(LISTED ENTRIES Opens)

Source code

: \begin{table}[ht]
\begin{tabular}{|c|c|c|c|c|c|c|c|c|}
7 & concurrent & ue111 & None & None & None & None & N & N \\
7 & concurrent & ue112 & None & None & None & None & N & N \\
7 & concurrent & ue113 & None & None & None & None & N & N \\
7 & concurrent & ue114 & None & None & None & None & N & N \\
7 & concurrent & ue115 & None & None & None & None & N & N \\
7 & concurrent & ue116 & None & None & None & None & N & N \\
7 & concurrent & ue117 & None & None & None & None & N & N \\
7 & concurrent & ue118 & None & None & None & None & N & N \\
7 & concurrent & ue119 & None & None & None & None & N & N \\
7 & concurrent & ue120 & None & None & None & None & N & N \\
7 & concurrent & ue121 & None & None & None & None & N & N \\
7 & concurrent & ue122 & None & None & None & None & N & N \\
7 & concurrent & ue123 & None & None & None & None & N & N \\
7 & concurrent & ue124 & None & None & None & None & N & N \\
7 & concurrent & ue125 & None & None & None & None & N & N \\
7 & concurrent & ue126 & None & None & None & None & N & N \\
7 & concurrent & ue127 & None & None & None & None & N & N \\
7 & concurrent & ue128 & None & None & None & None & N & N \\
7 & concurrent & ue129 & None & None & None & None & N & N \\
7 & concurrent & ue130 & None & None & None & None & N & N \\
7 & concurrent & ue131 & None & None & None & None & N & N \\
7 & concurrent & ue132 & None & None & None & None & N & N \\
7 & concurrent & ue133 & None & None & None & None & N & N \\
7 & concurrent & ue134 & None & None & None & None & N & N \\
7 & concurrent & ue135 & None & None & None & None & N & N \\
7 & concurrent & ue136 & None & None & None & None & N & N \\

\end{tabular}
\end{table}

(LISTED ENTRIES Closes)

WHAT YOU ARE ASKED TO DO
Scan the listing and copy every line where the string "tabular" shows up.

ANSWER SPACE
\begin{tabular}{|c|c|c|c|c|c|c|c|c|}
\end{tabular}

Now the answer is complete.